Very clean and simple install, looks like it will sound great!


----------



## j-man (Jan 5, 2009)

g0a said:


> Thanks for the kind words J-man . It was my pleasure to work on your car.
> Had a great time talking about car audio and listening to the Rainbows after we got everything built. Damn fine sounding components,I cant wait to hear them with a good tune on them =) gonna be sick!
> 
> thanks again for the opportunity to do some work for you It was a lot of fun.
> ...


You got it Joey! I had a blast man! The drive home went too fast but boy was it fun  Then I got up this morning and drove another 2 hours over here to Pops and tried to play every cd in the car :laugh::laugh: 

See ya at the GTG!



ALL4SPL said:


> Very clean and simple install, looks like it will sound great!


Thanks for the kind words  I know there are lots of systems that sound better but this one is pretty awesome! Best I have ever had by a long shot and have been building systems since '79 How is O-town by the way?? I lived there for 20 years before coming to NC. Remember Shakespereans from back in the day?? :laugh::laugh:

Jman


----------



## Kenny_Cox (Sep 9, 2007)

looks good! i had a '01 with a procharger, and those same wheels! I miss that car all the time. I had that same dash kit you have there too

Good stuff.


----------



## j-man (Jan 5, 2009)

Hey Kenny! 

A procharger! I am jealous!!  I am an old man, I am going all motor baby!! All I have left to do is heads/cam and get my Yank TC installed! This is my 3rd LS1 and will never sell this one. At least you still have an LS_ in the garage 

Thanks for the kind words sir! 

Jman


----------



## Kenny_Cox (Sep 9, 2007)

Yes, the TBSS is fun, the LS2 is a kick ass motor. But, she's just slow. She's a heavy one. The procharger was intimidating. Stock bottom end pushed 500RWHP with 11# of boost. The new owner is still pushing it to this day with no problems. 
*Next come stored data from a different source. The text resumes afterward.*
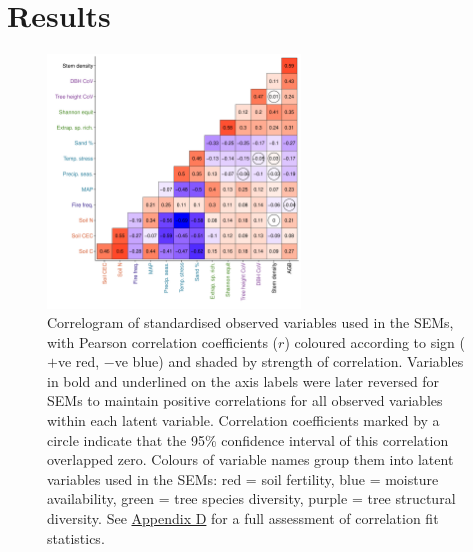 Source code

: \documentclass[11pt,a4paper]{article}
\begin{document}

\section*{Results}

\begin{figure}[H]
\centering
	\includegraphics[width=0.6\textwidth]{corr_mat}
	\caption{Correlogram of standardised observed variables used in the SEMs, with Pearson correlation coefficients ($r$) coloured according to sign ($+$ve red, $-$ve blue) and shaded by strength of correlation. Variables in bold and underlined on the axis labels were later reversed for SEMs to maintain positive correlations for all observed variables within each latent variable. Correlation coefficients marked by a circle indicate that the 95\% confidence interval of this correlation overlapped zero. Colours of variable names group them into latent variables used in the SEMs: red = soil fertility, blue = moisture availability, green = tree species diversity, purple = tree structural diversity. See \hyperref[appendixd]{Appendix D} for a full assessment of correlation fit statistics.}
	\label{corr_mat}
\end{figure}
\end{document}
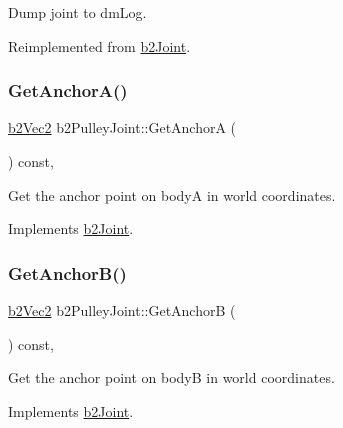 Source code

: Dump joint to dm\+Log. 



Reimplemented from \mbox{\hyperlink{classb2_joint_abd35e7316017ad9a40d5dbf9b5ba3f36}{b2\+Joint}}.

\mbox{\label{classb2_pulley_joint_af7167643e6d72d879eea619a368194c1}} 
\subsubsection{\texorpdfstring{GetAnchorA()}{GetAnchorA()}}
{\footnotesize\ttfamily \mbox{\hyperlink{structb2_vec2}{b2\+Vec2}} b2\+Pulley\+Joint\+::\+Get\+AnchorA (\begin{DoxyParamCaption}{ }\end{DoxyParamCaption}) const\hspace{0.3cm}{\ttfamily [override]}, {\ttfamily [virtual]}}



Get the anchor point on bodyA in world coordinates. 



Implements \mbox{\hyperlink{classb2_joint_abe46ca3aad5db73909a9b5a7b2117447}{b2\+Joint}}.

\mbox{\label{classb2_pulley_joint_aee56f103c1d1d30fcbd3a8570e321ba9}} 
\subsubsection{\texorpdfstring{GetAnchorB()}{GetAnchorB()}}
{\footnotesize\ttfamily \mbox{\hyperlink{structb2_vec2}{b2\+Vec2}} b2\+Pulley\+Joint\+::\+Get\+AnchorB (\begin{DoxyParamCaption}{ }\end{DoxyParamCaption}) const\hspace{0.3cm}{\ttfamily [override]}, {\ttfamily [virtual]}}



Get the anchor point on bodyB in world coordinates. 



Implements \mbox{\hyperlink{classb2_joint_a88e947c65d4ea26fe539f02a8cb7f7a9}{b2\+Joint}}.

\mbox{\label{classb2_pulley_joint_a4b4f29d81b7d2ffdda5af2f588f49ab6}} 

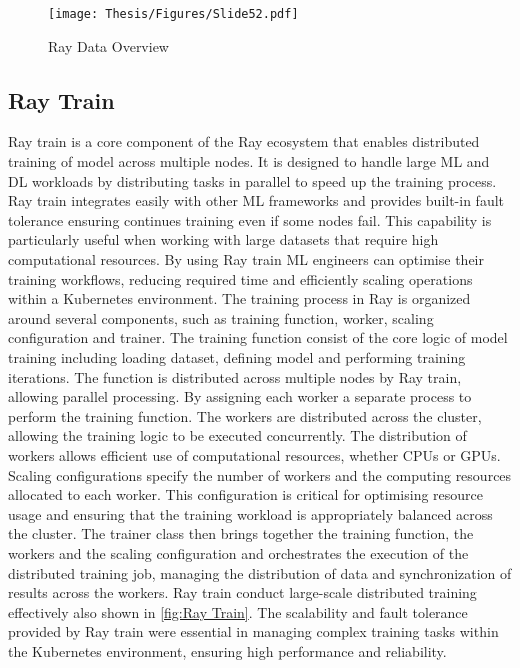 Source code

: \clearpage

\begin{figure}[h]
\centering
\texttt{[image: Thesis/Figures/Slide52.pdf]}
\caption{\label{fig:Ray Data}Ray Data Overview \cite{anyscale_blog}}
\end{figure}



\subsection{Ray Train}

Ray train is a core component of the Ray ecosystem that enables distributed training of model across multiple nodes. It is designed to handle large ML and DL workloads by distributing tasks in parallel to speed up the training process. Ray train integrates easily with other ML frameworks and provides built-in fault tolerance ensuring continues training even if some nodes fail. This capability is particularly useful when working with large datasets that require high computational resources. By using Ray train ML engineers can optimise their training workflows, reducing required time and efficiently scaling operations within a Kubernetes environment. The training process in Ray is organized around several components, such as training function, worker, scaling configuration and trainer. The training function consist of the core logic of model training including loading dataset, defining model and performing training iterations. The function is distributed across multiple nodes by Ray train, allowing parallel processing. By assigning each worker a separate process to perform the training function. The workers are distributed across the cluster, allowing the training logic to be executed concurrently. The distribution of workers allows efficient use of computational resources, whether CPUs or GPUs. Scaling configurations specify the number of workers and the computing resources allocated to each worker. This configuration is critical for optimising resource usage and ensuring that the training workload is appropriately balanced across the cluster. The trainer class then brings together the training function, the workers and the scaling configuration and orchestrates the execution of the distributed training job, managing the distribution of data and synchronization of results across the workers. Ray train conduct large-scale distributed training effectively also shown in \autoref{fig:Ray Train}. The scalability and fault tolerance provided by Ray train were essential in managing complex training tasks within the Kubernetes environment, ensuring high performance and reliability. \cite{ray_doc}


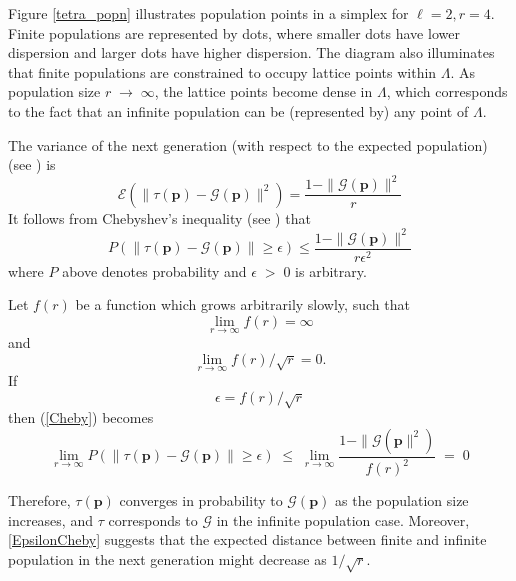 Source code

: Figure \ref{tetra_popn} illustrates population points in a simplex for $\ell  =  2,  r  =  4$. 
Finite populations are represented by dots, 
where smaller dots have lower dispersion and larger dots have higher dispersion. 
The diagram also illuminates that finite populations are constrained to occupy lattice points 
within $\Lambda$. As population size $r \;\to\; \infty$, the lattice points become dense in $\Lambda$, 
which corresponds to the fact that an infinite population can be (represented by) any point of $\Lambda$.  

The variance of the next generation (with respect to the expected population) (see \cite{Vose1999}) is 
\begin{equation}
\label{RHSvariance}
\mathcal{E}(\| \tau (\bm{p}) - \mathcal{G}(\bm{p}) \|^2) = \frac{1 - \|\mathcal{G}(\bm{p})\|^2}{r}
\end{equation}
It follows from Chebyshev's inequality (see \cite{ChebyshevInequality}) that 
\begin{equation}
\label{Cheby}
P(\| \tau (\bm{p}) - \mathcal{G}(\bm{p}) \| \geq \epsilon) \leq \frac{1 - \|\mathcal{G}(\bm{p})\|^2} {r{\epsilon}^2}
\end{equation}
where $P$ above denotes probability and $\epsilon \;>\; 0$ is arbitrary.

Let $f(r)$ be a function which grows arbitrarily slowly, such that 
\[
\lim_{r \to \infty} f(r)  =  \infty
\]
and
\[
\lim_{r \to \infty} f(r)/\sqrt{r}  =  0.
\]
If 
\begin{equation}
\label{EpsilonCheby}
\epsilon  =  f(r)/\sqrt{r}
\end{equation}
then (\ref{Cheby}) becomes
\begin{equation*}
\lim_{r \to \infty} P(\| \tau (\bm{p}) - \mathcal{G}(\bm{p}) \| \geq \epsilon) \; \leq \; \lim_{r \to \infty}\frac{1 - \|\mathcal{G}(\bm{p}\|^2)} {{f(r)}^2} \; = \; 0
\end{equation*}

Therefore, $\tau(\bm{p})$ converges in probability to $\mathcal{G}(\bm{p})$ as the population size increases, 
and $\tau$ corresponds to $\mathcal{G}$ 
in the infinite population case. Moreover, \ref{EpsilonCheby} suggests that the expected distance between finite and 
infinite population in the next generation might decrease as $1/\sqrt{r}$.

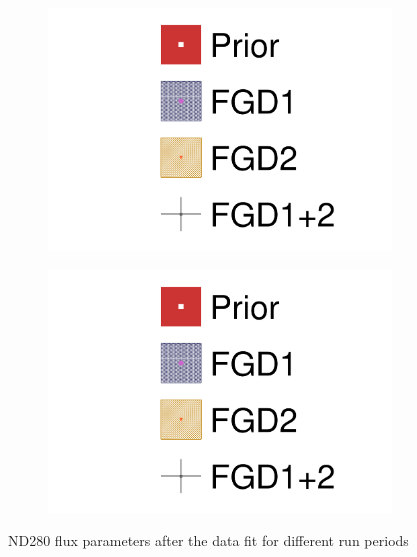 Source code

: \begin{figure}[h]
\begin{subfigure}[t]{0.24\textwidth}
		\includegraphics[width=\textwidth, trim={0mm 0mm 0mm 0mm}, clip,page=8]{figures/mach3/data/alt/2017b_FGD1_Data_merge_2017b_FGD2_Data_merge_2017b_NewData_NewDet_UpdXsecStep_2Xsec_4Det_5Flux_0}
	\end{subfigure}
	\begin{subfigure}[t]{0.24\textwidth}
		\includegraphics[width=\textwidth, trim={0mm 0mm 0mm 0mm}, clip,page=9]{figures/mach3/data/alt/2017b_FGD1_Data_merge_2017b_FGD2_Data_merge_2017b_NewData_NewDet_UpdXsecStep_2Xsec_4Det_5Flux_0}
	\end{subfigure}
	\caption{ND280 flux parameters after the data fit for different run periods}
	\label{fig:flux_data_nd280_fdg1vsfgd2}
\end{figure}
I tried to buy it back beginning of this summer but it was a no go I might buy another one someday as a project car. Have fun with it, lot's of people are not fans of the handling. I think it could be better but didn't mind, I thought it was a fun driving car.


----------



## j-man (Jan 5, 2009)

It's not too hard to make those TBSS's fast 

I agree, they are very fun cars! People that tell me they don't handle well enough or the interior is chincy or whatever get told real quick, those aren't the reasons I bought it!  400+rwhp 400+rwtq and 28 mpg on the highway!! Emphasis on the Rear Wheel part!!  Besides, with all the suspension mods I have done, she handles pretty well. 

Jman


----------



## j-man (Jan 5, 2009)

Ok, back on topic 

First Joey took apart the door panels and checked out the stock set-up. After checking clearance issues with the window and door panel, he developed a plan and laid it all out and gave me a price, to which I said Hell Yeah!! 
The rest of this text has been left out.